DATASET RECORDS =>
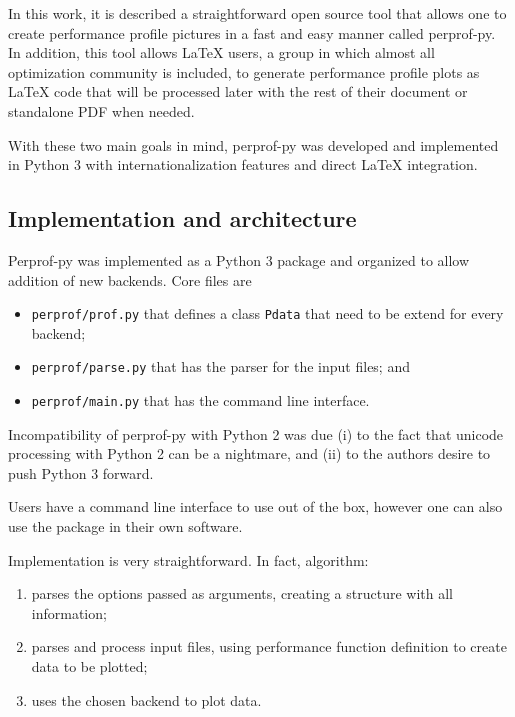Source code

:    In this work, it is described a straightforward open source tool that
    allows  one to create  performance profile pictures in a fast and easy
    manner called perprof-py.
    In addition, this tool  allows LaTeX users, a group in which almost
    all optimization community is included, to generate performance profile
    plots as LaTeX code that will be processed later  with the rest of their document 
    or standalone PDF when needed.

    With these two main goals in mind,  perprof-py was developed and 
    implemented in Python 3 with internationalization features and direct LaTeX
    integration.

\subsection*{Implementation and architecture}

    Perprof-py was implemented as a Python 3 package
    and organized to allow addition of new backends.
    Core files are
    \begin{itemize}
      \item {\tt perprof/prof.py} that defines a class {\tt Pdata} that need to
        be extend for every backend;
      \item {\tt perprof/parse.py} that has the parser for the input files; and
      \item {\tt perprof/main.py} that has the command line interface.
    \end{itemize}

    Incompatibility of perprof-py  with Python 2
    was due (i) to the fact that unicode processing with Python 2 can be a
    nightmare, and
    (ii) to the authors desire to push Python 3 forward.

    Users have a command line interface to use out of the box,
    however one can also use the package in their own software.

    Implementation is very straightforward. In fact, algorithm:
    \begin{enumerate}
      \item parses the options passed as arguments, creating a
        structure with all  information;
      \item parses and process  input files, using  
         performance function definition to create  data to be plotted;
      \item uses the chosen backend to plot  data.
    \end{enumerate}

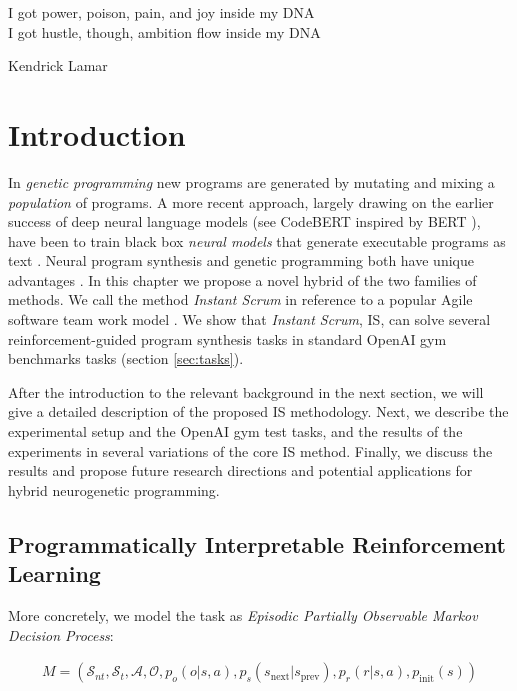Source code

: \epigraph{I got power, poison, pain, and joy inside my DNA \\ I got hustle, though, ambition flow inside my DNA}{Kendrick Lamar}


\section{Introduction}\label{sec:intro}


In \emph{genetic programming} \cite{genprog1,genprog2} new programs are generated by mutating and mixing a \emph{population} of programs. 
 A more recent approach, largely drawing on the earlier success of deep neural language models (see CodeBERT \cite{codebert} inspired by BERT \cite{devlinBERTPretrainingDeep2019}), have been to train black box \emph{neural models} that generate executable programs as text \cite{abolafiaNeuralProgramSynthesis2018,deepcoder,structural}. 
 Neural program synthesis and genetic programming both have unique advantages \cite{geneticvsneural}. 
 In this chapter we propose a novel hybrid of the two families of methods. We call the method \emph{Instant Scrum} in reference to a popular Agile software team work model \cite{scrum}. We show that \emph{Instant Scrum}, IS, can solve several reinforcement-guided program synthesis tasks in standard OpenAI gym benchmarks tasks (section \ref{sec:tasks}). 

After the introduction to the relevant background in the next section, we will give a detailed description of the proposed IS methodology. Next, we describe the experimental setup and the OpenAI gym test tasks, and the results of the experiments in several variations of the core IS method. Finally, we discuss the results and propose future research directions and potential applications for hybrid neurogenetic programming. 

\newpage \subsection{Programmatically Interpretable Reinforcement Learning}
\label{sec:pirl}

More concretely, we model the task as {\em Episodic Partially Observable Markov Decision Process}:

\begin{multline}
M = (\mathcal{S}_{nt}, \mathcal{S}_t, \mathcal{A}, \mathcal{O}, p_o(o | s, a), p_s(s_\text{next} | s_\text{prev}), p_r(r | s, a), p_\text{init}(s))
\end{multline}

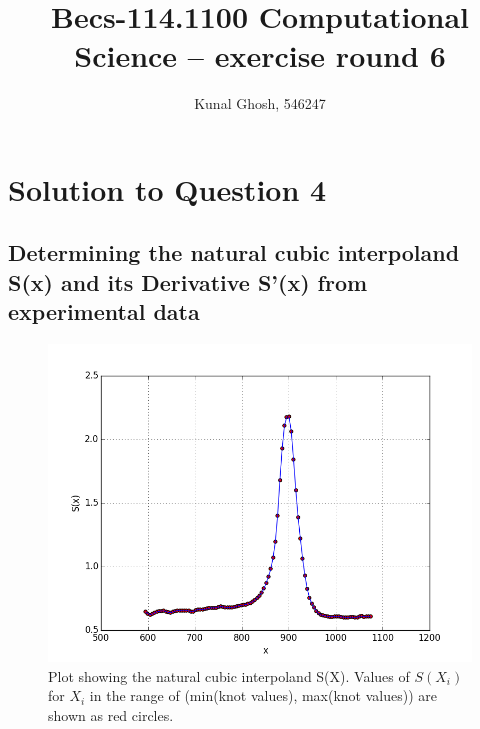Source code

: \documentclass[a4paper,11pt]{article}
\begin{document}
\title{Becs-114.1100 Computational Science -- exercise round 6} %
\author{Kunal Ghosh, 546247} %
\maketitle
\section{Solution to Question 4}
\subsection{Determining the natural cubic interpoland S(x) and its Derivative S'(x) from experimental data}\label{prob2a}
\begin{figure}[ht]
	\center
    \includegraphics[scale=0.75]{plotS.png}
    \caption{Plot showing the natural cubic interpoland S(X). Values of $S(X_i)$ for $X_i$ in the range of (min(knot values), max(knot values)) are shown as red circles.}
	\label{fig:s}
\end{figure}
\end{document}
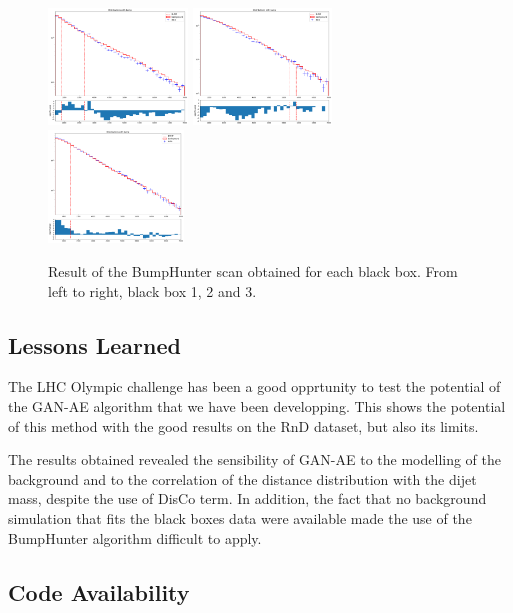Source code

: \documentclass[letterpaper,11pt]{article}
\begin{document}
\begin{figure}[h!]
\centering
\includegraphics[width=0.33\textwidth]{img/bump_BB1.pdf}
\includegraphics[width=0.33\textwidth]{img/bump_BB2.pdf}
\includegraphics[width=0.32\textwidth]{img/bump_BB3.pdf}
\caption{Result of the BumpHunter scan obtained for each black box.  From left to right, black box 1, 2 and 3.}
\label{fig:GAE_BB_BH}
\end{figure}

\subsection{Lessons Learned}
\label{sec:lessons}

\noindent The LHC Olympic challenge has been a good opprtunity to test the potential of the GAN-AE algorithm that we have been developping.
This shows the potential of this method with the good results on the RnD dataset, but also its limits.  

\noindent The results obtained revealed the sensibility of GAN-AE to the modelling of the background and to the correlation of the distance distribution with the dijet mass, despite the use of DisCo term.
In addition, the fact that no background simulation that fits the black boxes data were available made the use of the BumpHunter algorithm difficult to apply.  

\subsection{Code Availability}
\label{code:code}
\end{document}
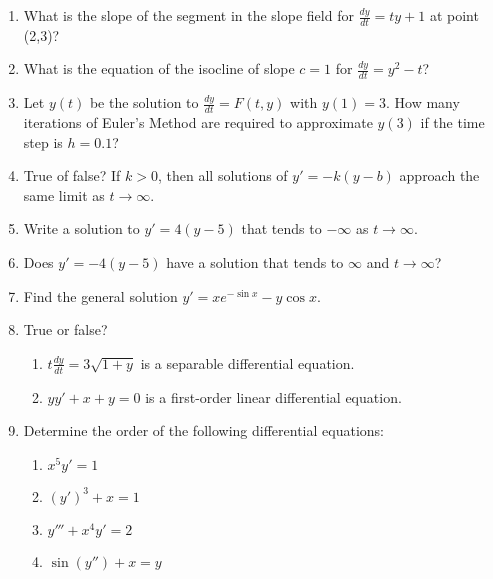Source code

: \documentclass{nosvagor-notes}
\begin{document}
\begin{enumerate}
 \item What is the slope of the segment in the slope field for \(\frac{dy}{dt}
   = ty+1 \) at point (2,3)?
   \vspace{60pt}

  \item What is the equation of the isocline of slope \(c=1\) for
    \(\frac{dy}{dt} = y^2 -t\)?
    \vspace{60pt}

  \item Let \(y(t)\) be the solution to \(\frac{dy}{dt} = F(t,y)\) with
    \(y(1)=3\). How many iterations of Euler's Method are required to
    approximate \(y(3)\) if the time step is \(h=0.1\)?

  \newpage

  \item True of false? If \(k > 0\), then all solutions of \(y' = -k(y-b)\)
  approach the same limit as \(t \to \infty\).
  \vspace{60pt}

  \item Write a solution to \(y' = 4(y-5)\) that tends to \(-\infty\) as \(t\to
  \infty\).
  \vspace{90pt}

  \item Does \(y'=-4(y-5)\) have a solution that tends to \(\infty\) and \(t \to
  \infty\)?
  \vspace{90pt}

  \item Find the general solution \(y' = xe^{-\sin x} - y \cos x\).


  \newpage

  \item True or false?
  \begin{enumerate}
    \item \(t \frac{dy}{dt} = 3\sqrt{1+y} \) is a separable differential
      equation.
    \vspace{80pt}
    \item \(yy' + x + y = 0\) is a first-order linear differential equation.
    \vspace{80pt}
  \end{enumerate}

  \item Determine the order of the following differential equations:
    \begin{multicols}{2}
      \begin{enumerate}
        \item \(x^5y'=1\)
        \item \((y')^3+x=1\)
        \item \(y''' + x^4y' = 2\)
        \item \(\sin (y'') + x = y\)
      \end{enumerate}
    \end{multicols}
    \vspace{80pt}


\end{enumerate}
\end{document}
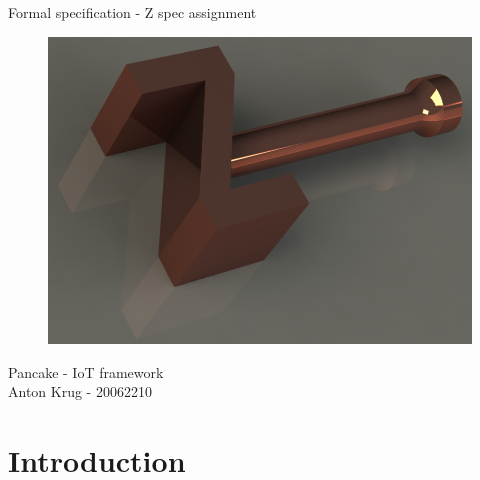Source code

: \documentclass{article}
\begin{document}
\pagestyle{empty}

 
\center
{\Huge Formal specification -  Z spec assignment}

\begin{figure}[h!]
	\includegraphics[width=\textwidth]{images/hammer.png}
    \label{fig:modules}
\end{figure}

{\Huge Pancake - IoT framework }\\

{\huge Anton Krug - 20062210
\vfill
}







\newpage
\pagestyle{fancy}
\tableofcontents






\newpage
\section{Introduction}
\end{document}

WHAT THE TASK REQUIRES => Working through the records above, copy each line in which "noindent" is found.

TASK RESULT =>
\noindent The LHC Olympic challenge has been a good opprtunity to test the potential of the GAN-AE algorithm that we have been developping.
\noindent The results obtained revealed the sensibility of GAN-AE to the modelling of the background and to the correlation of the distance distribution with the dijet mass, despite the use of DisCo term.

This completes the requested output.